Top Chinese tunnel engineer 'has not heard of the Brahmaputra water tunnel'
ANANTH KRISHNAN | BEIJING | WEDNESDAY, NOVEMBER 1, 2017
Not heard of any plans to build a 1,000 km water diversion tunnel in Tibet for the Brahmaputra river, a top Chinese engineer says.
The Three Gorges Dam | Photo: Reuters The Three Gorges Dam | Photo: Reuters A top Chinese engineer who is building China's longest water tunnel in Yunnan province has said he "has not heard of" any plans to build a 1,000 km water diversion tunnel in Tibet for the Brahmaputra river.

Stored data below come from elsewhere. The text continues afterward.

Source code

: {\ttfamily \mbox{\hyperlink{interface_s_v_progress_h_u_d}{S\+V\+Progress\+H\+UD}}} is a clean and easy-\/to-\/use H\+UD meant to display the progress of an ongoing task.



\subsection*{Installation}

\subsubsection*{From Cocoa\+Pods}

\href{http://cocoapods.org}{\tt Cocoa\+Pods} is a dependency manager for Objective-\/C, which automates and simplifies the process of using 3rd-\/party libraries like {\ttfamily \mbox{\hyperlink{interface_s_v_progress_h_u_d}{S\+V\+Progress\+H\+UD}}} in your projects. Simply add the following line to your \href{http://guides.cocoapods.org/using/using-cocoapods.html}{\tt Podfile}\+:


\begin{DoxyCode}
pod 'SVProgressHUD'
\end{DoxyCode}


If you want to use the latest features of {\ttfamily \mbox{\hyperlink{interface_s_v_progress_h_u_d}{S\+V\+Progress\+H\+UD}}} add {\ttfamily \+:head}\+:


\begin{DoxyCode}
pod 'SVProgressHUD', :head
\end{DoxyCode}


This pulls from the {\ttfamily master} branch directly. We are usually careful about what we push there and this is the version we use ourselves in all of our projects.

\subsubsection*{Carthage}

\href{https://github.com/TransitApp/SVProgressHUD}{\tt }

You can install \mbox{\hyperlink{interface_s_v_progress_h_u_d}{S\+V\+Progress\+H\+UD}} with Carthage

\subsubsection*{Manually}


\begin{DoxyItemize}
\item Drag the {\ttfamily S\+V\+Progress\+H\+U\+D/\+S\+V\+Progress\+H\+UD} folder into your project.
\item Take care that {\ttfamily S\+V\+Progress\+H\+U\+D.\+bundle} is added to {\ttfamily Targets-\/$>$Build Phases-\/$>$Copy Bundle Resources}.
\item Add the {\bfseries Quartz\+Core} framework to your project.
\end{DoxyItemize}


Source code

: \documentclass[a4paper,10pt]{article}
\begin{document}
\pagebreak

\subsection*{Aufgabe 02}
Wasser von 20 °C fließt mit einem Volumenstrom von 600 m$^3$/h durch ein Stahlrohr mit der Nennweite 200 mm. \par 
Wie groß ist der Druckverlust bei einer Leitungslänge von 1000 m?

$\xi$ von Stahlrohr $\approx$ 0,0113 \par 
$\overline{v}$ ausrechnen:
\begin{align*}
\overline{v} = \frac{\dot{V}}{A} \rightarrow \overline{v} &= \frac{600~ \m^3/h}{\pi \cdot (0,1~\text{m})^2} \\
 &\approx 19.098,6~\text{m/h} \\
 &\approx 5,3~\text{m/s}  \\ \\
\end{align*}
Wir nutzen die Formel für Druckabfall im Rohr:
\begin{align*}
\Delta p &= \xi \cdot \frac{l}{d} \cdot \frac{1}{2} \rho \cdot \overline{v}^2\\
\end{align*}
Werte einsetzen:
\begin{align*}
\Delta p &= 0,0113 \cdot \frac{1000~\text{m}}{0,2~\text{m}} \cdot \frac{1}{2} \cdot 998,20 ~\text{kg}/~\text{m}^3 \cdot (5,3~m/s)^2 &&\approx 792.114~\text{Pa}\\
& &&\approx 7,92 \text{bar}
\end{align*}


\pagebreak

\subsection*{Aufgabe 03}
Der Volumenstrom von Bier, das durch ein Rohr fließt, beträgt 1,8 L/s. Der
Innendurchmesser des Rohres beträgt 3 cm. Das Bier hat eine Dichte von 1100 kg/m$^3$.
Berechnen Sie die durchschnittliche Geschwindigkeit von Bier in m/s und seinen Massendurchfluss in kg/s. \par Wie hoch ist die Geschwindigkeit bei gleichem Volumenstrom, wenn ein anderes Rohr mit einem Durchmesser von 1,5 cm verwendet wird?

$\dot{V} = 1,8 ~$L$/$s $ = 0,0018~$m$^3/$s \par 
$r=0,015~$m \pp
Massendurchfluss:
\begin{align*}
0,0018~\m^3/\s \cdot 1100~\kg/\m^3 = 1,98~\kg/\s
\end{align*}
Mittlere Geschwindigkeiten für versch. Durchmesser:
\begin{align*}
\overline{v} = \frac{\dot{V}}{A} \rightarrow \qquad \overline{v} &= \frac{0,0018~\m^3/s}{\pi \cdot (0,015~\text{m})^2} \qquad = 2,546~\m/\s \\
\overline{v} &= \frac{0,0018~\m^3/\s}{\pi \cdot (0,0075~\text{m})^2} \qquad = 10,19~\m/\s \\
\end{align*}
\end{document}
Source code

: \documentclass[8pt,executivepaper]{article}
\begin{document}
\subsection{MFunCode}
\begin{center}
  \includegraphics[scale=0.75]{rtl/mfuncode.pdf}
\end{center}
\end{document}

His comments come a day after the Chinese government denied a media report which said engineers had submitted a plan in March to build the world's longest tunnel to divert the Brahmaputra's waters from Tibet to arid Xinjiang. The Chinese Foreign Ministry said it was "a false report". The report, in the South China Morning Post, had quoted several Chinese experts who said that an on-going 600 km water tunnel in Yunnan was being used as "a demonstration project" for the Tibet Brahmaputra tunnel.
But the chief engineer of the Yunnan plan denied this on Wednesday. "There is no such direction from the central government, and I've never heard of any plan laid out for a Tibet-Xinjiang tunnel project," Zhao Shijie, chief engineer of the Dianzhong water diversion project in Yunnan, told the Global Times. He told the paper that "rumours" about the tunnel were not new, but were "baseless". The Yunnan tunnel project, which has no connection to the reported Tibet plan, began in August and the 660 km tunnel will divert water from the Jinsha river to cities in Yunnan, including capital Kunming.

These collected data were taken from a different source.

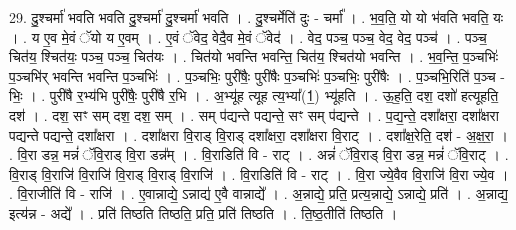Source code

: \documentclass[17pt]{extarticle}
\begin{document}
29. दु॒श्चर्मा॑ भवति भवति दु॒श्चर्मा॑ दु॒श्चर्मा॑ भवति । . दु॒श्चर्मेति॑ दुः - चर्मा᳚ । . भ॒व॒ति॒ यो यो भ॑वति भवति॒ यः । . य ए॒व मे॒वं ॅयो य ए॒वम् । . ए॒वं ॅवेद॒ वेदै॒व मे॒वं ॅवेद॑ । . वेद॒ पञ्च॒ पञ्च॒ वेद॒ वेद॒ पञ्च॑ । . पञ्च॒ चित॑य॒ श्चित॑यः॒ पञ्च॒ पञ्च॒ चित॑यः । . चित॑यो भवन्ति भवन्ति॒ चित॑य॒ श्चित॑यो भवन्ति । . भ॒व॒न्ति॒ प॒ञ्चभिः॑ प॒ञ्चभि॑र् भवन्ति भवन्ति प॒ञ्चभिः॑ । . प॒ञ्चभिः॒ पुरी॑षैः॒ पुरी॑षैः प॒ञ्चभिः॑ प॒ञ्चभिः॒ पुरी॑षैः । . प॒ञ्चभि॒रिति॑ प॒ञ्च - भिः॒ । . पुरी॑षै र॒भ्य॑भि पुरी॑षैः॒ पुरी॑षै र॒भि । . अ॒भ्यू॑ह त्यूह त्य॒भ्या᳚(1॒) भ्यू॑हति । . ऊ॒ह॒ति॒ दश॒ दशो॑ हत्यूहति॒ दश॑ । . दश॒ सꣳ सम् दश॒ दश॒ सम् । . सम् प॑द्यन्ते पद्यन्ते॒ सꣳ सम् प॑द्यन्ते । . प॒द्य॒न्ते॒ दशा᳚क्षरा॒ दशा᳚क्षरा पद्यन्ते पद्यन्ते॒ दशा᳚क्षरा । . दशा᳚क्षरा वि॒राड् वि॒राड् दशा᳚क्षरा॒ दशा᳚क्षरा वि॒राट् । . दशा᳚क्ष॒रेति॒ दश॑ - अ॒क्ष॒रा॒ । . वि॒रा डन्न॒ मन्नं॑ ॅवि॒राड् वि॒रा डन्न᳚म् । . वि॒राडिति॑ वि - राट् । . अन्नं॑ ॅवि॒राड् वि॒रा डन्न॒ मन्नं॑ ॅवि॒राट् । . वि॒राड् वि॒राजि॑ वि॒राजि॑ वि॒राड् वि॒राड् वि॒राजि॑ । . वि॒राडिति॑ वि - राट् । . वि॒रा ज्ये॒वैव वि॒राजि॑ वि॒रा ज्ये॒व । . वि॒राजीति॑ वि - राजि॑ । . ए॒वान्नाद्ये॒ ऽन्नाद्य॑ ए॒वै वान्नाद्ये᳚ । . अ॒न्नाद्ये॒ प्रति॒ प्रत्य॒न्नाद्ये॒ ऽन्नाद्ये॒ प्रति॑ । . अ॒न्नाद्य॒ इत्य॑न्न - अद्ये᳚ । . प्रति॑ तिष्ठति तिष्ठति॒ प्रति॒ प्रति॑ तिष्ठति । . ति॒ष्ठ॒तीति॑ तिष्ठति । \newline
\end{document}
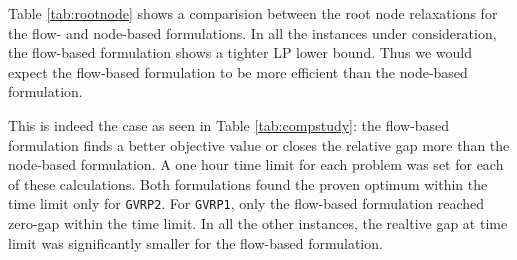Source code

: \documentclass[letterpaper,12pt,onehalfspacing,twoside]{article}
\theoremstyle{msds}
\begin{document}
Table \ref{tab:rootnode} shows a comparision between the root node relaxations for the flow- and node-based formulations. In all the instances under consideration, the flow-based formulation shows a tighter LP lower bound. Thus we would expect the flow-based formulation to be more efficient than the node-based formulation. 

This is indeed the case as seen in Table \ref{tab:compstudy}: the flow-based formulation finds a better objective value or closes the relative gap more than the node-based formulation. A one hour time limit for each problem was set for each of these calculations. Both formulations found the proven optimum within the time limit only for \texttt{GVRP2}. For \texttt{GVRP1}, only the flow-based formulation reached zero-gap within the time limit. In all the other instances, the realtive gap at time limit was significantly smaller for the flow-based formulation.
\end{document}
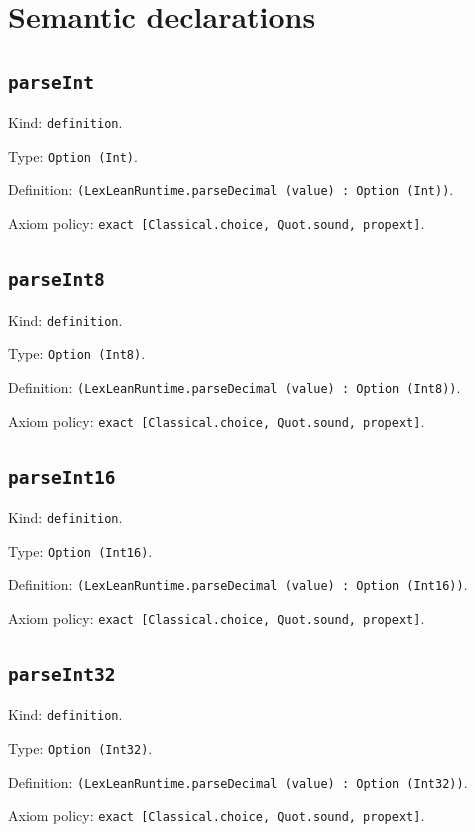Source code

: \documentclass[11pt]{article}
\begin{document}
\section*{Semantic declarations}
\subsection*{\texttt{parseInt}}
\noindent Kind: \texttt{definition}.\par
\noindent Type: \texttt{Option (Int)}.\par
\noindent Definition: \texttt{(LexLeanRuntime.parseDecimal (value) : Option (Int))}.\par
\noindent Axiom policy: \texttt{exact [Classical.choice, Quot.sound, propext]}.\par
\subsection*{\texttt{parseInt8}}
\noindent Kind: \texttt{definition}.\par
\noindent Type: \texttt{Option (Int8)}.\par
\noindent Definition: \texttt{(LexLeanRuntime.parseDecimal (value) : Option (Int8))}.\par
\noindent Axiom policy: \texttt{exact [Classical.choice, Quot.sound, propext]}.\par
\subsection*{\texttt{parseInt16}}
\noindent Kind: \texttt{definition}.\par
\noindent Type: \texttt{Option (Int16)}.\par
\noindent Definition: \texttt{(LexLeanRuntime.parseDecimal (value) : Option (Int16))}.\par
\noindent Axiom policy: \texttt{exact [Classical.choice, Quot.sound, propext]}.\par
\subsection*{\texttt{parseInt32}}
\noindent Kind: \texttt{definition}.\par
\noindent Type: \texttt{Option (Int32)}.\par
\noindent Definition: \texttt{(LexLeanRuntime.parseDecimal (value) : Option (Int32))}.\par
\noindent Axiom policy: \texttt{exact [Classical.choice, Quot.sound, propext]}.\par
\end{document}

The plan is estimated to cost 78 billion Yuan. The Global Times said citing a 2006 media report that "a plan to divert water from Tibet to the northern parts of China was heatedly discussed in the 1990s. Over the decade, 208 lawmakers and 118 political advisers raised proposals and motions on the plan." "However, the dream of massive water diversions has never been approved due to concerns of the huge cost and potential for damaging the landscape," it added. Mei Xinyu, a scholar at the Chinese Academy of International Trade and Economic Cooperation, told the paper such a diversion would have unwanted ramifications. "I firmly oppose the project, as Xinjiang cannot afford this project.
The estimated cost of diverting water from Tibet to Xinjiang would be five times that of Xinjiang's annual GDP. It may depend massively on central government subsidies and the assistance of local governments in other regions, which likely would lead to social instability." The SCMP report quoted a researcher as saying "In five to ten years from now, the technology will be ready and the cost affordable, and the temptation of the benefits will be difficult to resist".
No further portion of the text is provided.